Professor Edzard Ernst looks at the evidence surrounding the risks of upper spinal manipulation

For the last 16 years, I have been researching the risks of spinal manipulation1, in particular the question of whether manipulation of the upper spine can cause vascular accidents. Despite the fact that several hundred such cases have been reported, chiropractors have remained keen to deny a causal relationship.

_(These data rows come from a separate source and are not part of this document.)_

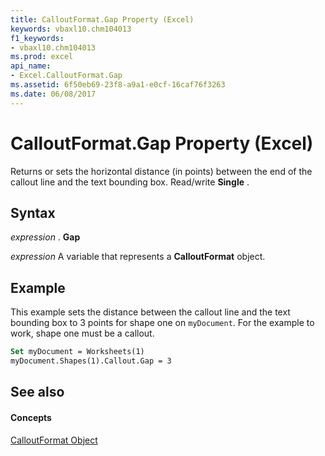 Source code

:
 ```yaml
---
title: CalloutFormat.Gap Property (Excel)
keywords: vbaxl10.chm104013
f1_keywords:
- vbaxl10.chm104013
ms.prod: excel
api_name:
- Excel.CalloutFormat.Gap
ms.assetid: 6f50eb69-23f8-a9a1-e0cf-16caf76f3263
ms.date: 06/08/2017
---
```



# CalloutFormat.Gap Property (Excel)

Returns or sets the horizontal distance (in points) between the end of the callout line and the text bounding box. Read/write **Single** .


## Syntax

 _expression_ . **Gap**

 _expression_ A variable that represents a **CalloutFormat** object.


## Example

This example sets the distance between the callout line and the text bounding box to 3 points for shape one on  `myDocument`. For the example to work, shape one must be a callout.


```vb
Set myDocument = Worksheets(1) 
myDocument.Shapes(1).Callout.Gap = 3
```


## See also


#### Concepts


[CalloutFormat Object](calloutformat-object-excel.md)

Recently, support came from by a case-control study by the Canadian chiropractor Cassidy2. It suggested that the relationship is not causal but coincidental. This article is now frequently cited to support the notion that chiropractic is free of serious risks.

However, based on the totality of the best evidence available to date, there can be little doubt that the formal criteria for causality are, in fact, fulfilled3, and that upper spinal manipulation is the cause of vascular accidents. Moreover, the Cassidy study2 is seriously, some would say fatally, flawed(eg 4). Finally, there are several case-control studies that contradict its findings; so the totality of the evidence from case-control studies does suggest that upper spinal manipulation is risky4.

Even if one conceded that there is still reasonable doubt about this question, responsible and ethical healthcare professionals have to subscribe to the precautionary principle. Neck manipulation is not of proven therapeutic value for any condition5. Therefore, we have to err on the safe side.

Put bluntly, this means that, until the matter is settled, we should not routinely use or recommend upper spinal manipulation. At the very minimum, we should only do so after fully informed consent.